Neurophysiology Department, National Institute of Neurology and Neurosurgery Manuel Velasco Suárez, Mexico City, Mexico.

出版信息

Brain Stimul. 2019 Jul-Aug;12(4):835-844. doi: 10.1016/j.brs.2019.04.005. Epub 2019 Apr 21.

Abstract

BACKGROUND

Electroconvulsive therapy (ECT), Vagal Nerve Stimulation (VNS), Transcranial Magnetic Stimulation (TMS) and Deep Brain Stimulation (DBS) are neuromodulation therapies that have been used to treat Status Epilepticus (SE).

OBJECTIVE

Review the literature about the efficacy and safety of neuromodulation therapies in SE in humans.

METHODS

We searched studies in PubMed, Scopus, Google Scholar and Science Direct (inception to June 2018).

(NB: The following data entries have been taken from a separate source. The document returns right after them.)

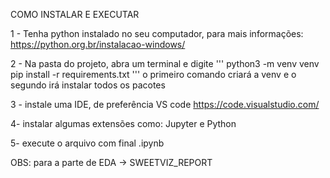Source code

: COMO INSTALAR E EXECUTAR

1 - Tenha python instalado no seu computador, para mais informações:
https://python.org.br/instalacao-windows/

2 - Na pasta do projeto, abra um terminal e digite
'''
python3 -m venv venv
pip install -r requirements.txt
'''
o primeiro comando criará a venv e o segundo irá instalar todos os pacotes

3 - instale uma IDE, de preferência VS code
https://code.visualstudio.com/

4- instalar algumas extensões como: Jupyter e Python 

5- execute o arquivo com final .ipynb

OBS:
para a parte de EDA -> SWEETVIZ_REPORT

Four review authors independently selected the studies, extracted data and assessed the methodological quality of the studies using the recommendations of the Cochrane Handbook for Systematic Reviews of Interventions, PRISMA guidelines, Oxford and GRADE scales, and Murad et al., 2018 methodological quality and synthesis of case series and case reports.

RESULTS

We analyzed 27 articles (45 patients) with 4 different neuromodulation therapies. In ECT we found 80% rate of disruption of SE and 5% of adverse events was reported. Using iVNS 15/16 (93.7%) patients resolved the SE. All patients who underwent TMS and DBS aborted SE, however, 50% of patients with DBS had severe adverse events.

CONCLUSIONS

Case series and case reports suggest that neuromodulation therapies can abort SE in 80-100% of patients (Oxford scale and GRADE were level 4 and D) with a wide range of adverse effects, which claims for prospective studies on the relationship be-tween efficacy and safety.

摘要

背景

电痉挛疗法(ECT)、迷走神经刺激(VNS)、经颅磁刺激(TMS)和深部脑刺激(DBS)是已用于治疗癫痫持续状态(SE)的神经调节疗法。

目的

综述神经调节疗法治疗 SE 的疗效和安全性的相关文献。

方法

我们在 PubMed、Scopus、Google Scholar 和 Science Direct(从建立到 2018 年 6 月)上检索研究。四位综述作者独立选择研究、提取数据,并使用 Cochrane 干预系统评价手册、PRISMA 指南、牛津和 GRADE 量表以及 Murad 等人的建议评估研究的方法学质量,2018 年病例系列和病例报告的方法学质量和综合评价。

结果

我们分析了 27 篇文章(45 例患者)和 4 种不同的神经调节疗法。在 ECT 中,我们发现 SE 中断率为 80%,报告的不良事件发生率为 5%。使用 iVNS,15/16(93.7%)例患者 SE 得到缓解。所有接受 TMS 和 DBS 的患者均终止 SE,但 50%的 DBS 患者出现严重不良事件。

结论

病例系列和病例报告表明,神经调节疗法可以使 80-100%的 SE 患者(牛津量表和 GRADE 为 4 级和 D 级)中止癫痫发作,但不良事件的种类繁多,需要进行关于疗效和安全性之间关系的前瞻性研究。